As for the men – well, with Grant O’Rourke in inimitable form as Lady Frances’s podgily possessive husband George, the magnificent Steven McNicoll doubling and tripling roles as everyone from the provost to a wrecked old manservant, and John Ramage flitting insidiously from drawing room to tavern as gossip columnist for the local rag, it’s hard to imagine any Edinburgh city comedy being better served. Neil Murray’s design is a thing of memorable wit and beauty, a shifting symphony of sketched New Town facades made brilliant by period costumes in a range of fabulous acid colours.

And if the whole play is one tedious twist in the plot too long – and the constant wee self-conscious jokes about Scottishness a shade wearing, 30 years after we were supposed to have left all that behind – those are more-than-bearable flaws in a show so full of joyous wit and invention; and of fine comic actors of both sexes fighting the old battles in impressive Edinburgh style, all fur trim, fine enlightenment values, and no knickers at all.

If Hannah Cowley’s Letitia has to use all her wits to win the man she wants, the heroine of Ellie Stewart’s new play The Return is also a woman prepared to take massive risks for love.
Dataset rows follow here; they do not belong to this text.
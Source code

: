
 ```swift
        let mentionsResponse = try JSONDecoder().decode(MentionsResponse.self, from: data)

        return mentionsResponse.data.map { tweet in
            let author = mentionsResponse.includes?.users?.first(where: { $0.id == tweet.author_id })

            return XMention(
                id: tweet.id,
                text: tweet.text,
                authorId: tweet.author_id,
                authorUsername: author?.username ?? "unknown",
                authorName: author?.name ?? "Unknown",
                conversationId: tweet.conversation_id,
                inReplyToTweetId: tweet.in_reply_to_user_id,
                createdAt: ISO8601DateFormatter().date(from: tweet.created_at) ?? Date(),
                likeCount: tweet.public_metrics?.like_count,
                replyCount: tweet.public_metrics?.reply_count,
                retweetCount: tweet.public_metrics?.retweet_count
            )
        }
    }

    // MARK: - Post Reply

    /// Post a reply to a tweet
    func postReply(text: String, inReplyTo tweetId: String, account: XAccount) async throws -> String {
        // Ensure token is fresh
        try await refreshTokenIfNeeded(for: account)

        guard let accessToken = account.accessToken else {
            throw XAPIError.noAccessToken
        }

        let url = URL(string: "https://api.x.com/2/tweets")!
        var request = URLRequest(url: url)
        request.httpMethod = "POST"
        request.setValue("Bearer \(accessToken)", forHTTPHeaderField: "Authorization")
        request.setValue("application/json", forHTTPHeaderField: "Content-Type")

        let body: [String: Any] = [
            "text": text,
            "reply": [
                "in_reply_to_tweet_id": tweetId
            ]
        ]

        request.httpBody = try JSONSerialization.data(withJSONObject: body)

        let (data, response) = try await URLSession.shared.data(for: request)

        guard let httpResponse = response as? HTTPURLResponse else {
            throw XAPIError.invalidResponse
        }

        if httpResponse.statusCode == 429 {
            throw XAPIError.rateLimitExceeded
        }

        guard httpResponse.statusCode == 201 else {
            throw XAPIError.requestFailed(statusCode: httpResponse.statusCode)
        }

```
Based on the classic story of Martin Guerre – the man who suddenly disappears from his village, to be replaced seven years later by an apparent stranger who gradually takes on his identity – Stewart’s version focuses on Martin’s wife Bertrande, who, after seven lonely years tending her sheep and raising her son in the foothills of the Pyrenees, falls deeply in love with the newly-arrived stranger, and conceives the plan of simply telling the village that he is the returned Martin.

In Philip Howard’s new studio production for Eden Court Theatre – now set to tour across Scotland – the story is told in a glorious, beautifully-balanced combination of strong, spare dialogue, eloquent movement, and haunting Languedoc song, with Emilie Patry and Thoren Ferguson powerful and elemental as Bertrande and the stranger, and musician-performer Greg Sinclair playing a key role as Bertrande’s son, the little observer who is also the show’s musician, marking out the story in deep cello riffs and cries.

The first of the two short acts is a near-perfect piece of luminous theatrical storytelling; and if, towards the end, the story seems a shade more rushed and confused, on Kenneth MacLeod’s slightly overcrowded set of artificial rocks, it’s held together throughout by the golden thread of Emilie Patry’s central performance, strong, passionate and true.

*The Belle’s Stratagem is at the Lyceum Theatre, Edinburgh, until 10 March. The Return in Livingston, Stirling, Cumbernauld, Glasgow and St Andrews this week, at the Traverse Theatre 28 February-1 March, and on tour until 10 March.